Maintaining that sense of polarity, Kobi Bosshard, dismissing the notion of a self-conscious Pacific Rim identity, in 1996 reasserted his high Modernist belief that contemporary craft jewellery and its makers needed to serve ‘the needs of the wearer … rather than to devise ever more novel ways to express ourselves and self-consciously try to imbue our work with message or content’. Nevertheless, he accepted, as Damian Skinner points out, that the Fingers-associated jewellers had ‘established the prestige of bone, stone and shell as signifiers of living in Aotearoa New Zealand’, and even came up with his own version of the aesthetic, using found pebbles – made of brick – mounted in silver frames, arguing, ‘shells have no history, stones have no history; but brick has a human history: it has been a building.’
But though Fingers continued prospering in the late 1990s, it was in a radically changing cultural climate, one that demanded a new professionalism and a new eclecticism, where not all Fingers jewellers swore by indigenous materials and local imagery. Versatility was needed for survival. While Warwick Freeman confirms that ‘earrings are the bread and butter stuff of being a jeweller’, Elena Gee, at one time a prominent member of Fingers, asserts: ‘It is possible to sell one of anything, even something you found crushed on a road and attached to an earwire.’
In the twenty-first century there are more niche galleries, newer methods, and a more sophisticated infrastructure, along with an influx of graduates emerging from tertiary craft design courses. Meanwhile, ‘ethnic’ jewellery has morphed into ‘ethical’ jewellery, with provenance being context. Alan Preston continues to make beautiful objects from shell, acknowledging a strong Pasifika influence; while Warwick Freeman creates delicate filigree-like shapes that flirt with faux, kitsch and camp styles, confirming their renewed relevance as value systems and their evergreen fascination.
Craft jewellers now may be formalists, minimalists, conceptualists or story-tellers: a non-hierarchical relativism prevails, along with a certain global homogeneity – the ‘fusion kitchen’ of ‘melting pot’ jewellery, hence continuing international fascination with Aotearoa New Zealand’s project of place-specific identity construction.

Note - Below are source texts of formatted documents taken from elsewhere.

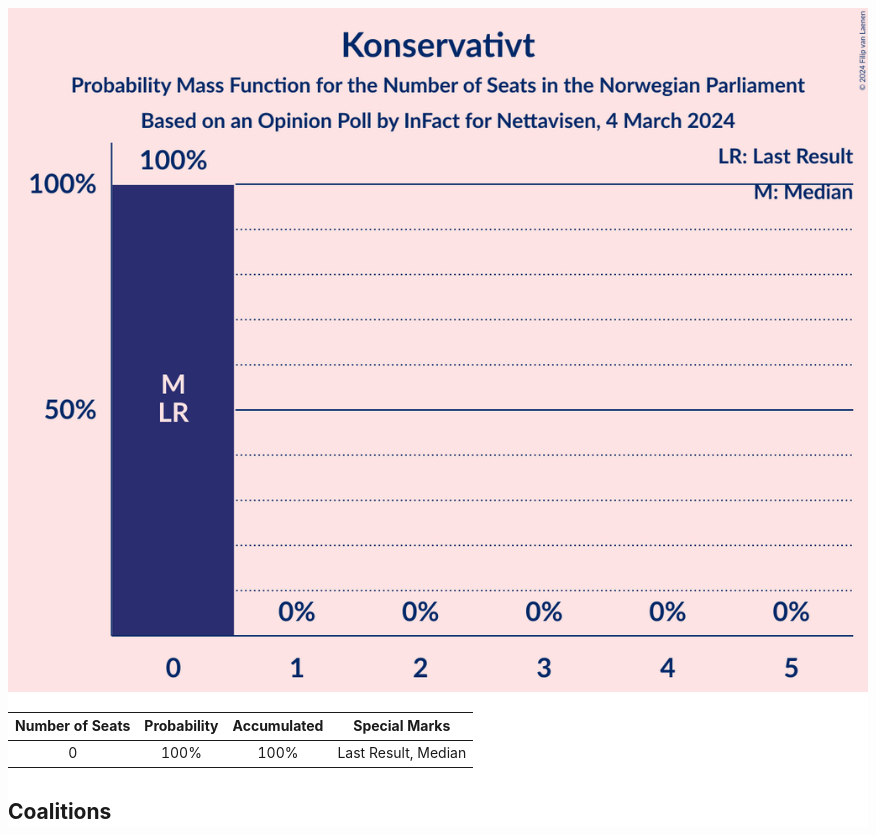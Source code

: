 ![Graph with seats probability mass function not yet produced](2024-03-04-InFact-seats-pmf-konservativt.png "Seats Probability Mass Function")

| Number of Seats | Probability | Accumulated | Special Marks |
|:---------------:|:-----------:|:-----------:|:-------------:|
| 0 | 100% | 100% | Last Result, Median |


## Coalitions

And if, contrariwise, Lisa Walker, with her magpie assemblages of brightly coloured recycled materials held together by glue (a symbolic expression of the creator’s will) expresses the hypnotic fairground luridness of non-specific locations, Jacqui Chan, with her ‘Host a Brooch’ in the wake of the February 2011 Christchurch earthquake, brings relational aesthetics back to the local, back to the landscape, by offering brooches made of earthquake debris to people living and working in Christchurch to wear around the damaged city, and then further share with others as a communal memorial. Making do with abject or ‘poor’ materials, she establishes that the value is in the sharing.
And then there’s Joe Sheehan, who carefully carves, with immaculate precision, everyday objects in jade sourced from a variety of countries: a key, a ballpoint pen, a pair of spectacles, a cassette case, tubes of paint. He’s carrying forward the legacy of Theo Schoon’s ‘Jade Country’, which co-exists with Te Waipounamu.
DAVID EGGLETON is the editor of Landfall Review Online. His books include Towards Aotearoa: A short history of twentieth century New Zealand art (Reed/Raupo, 2008).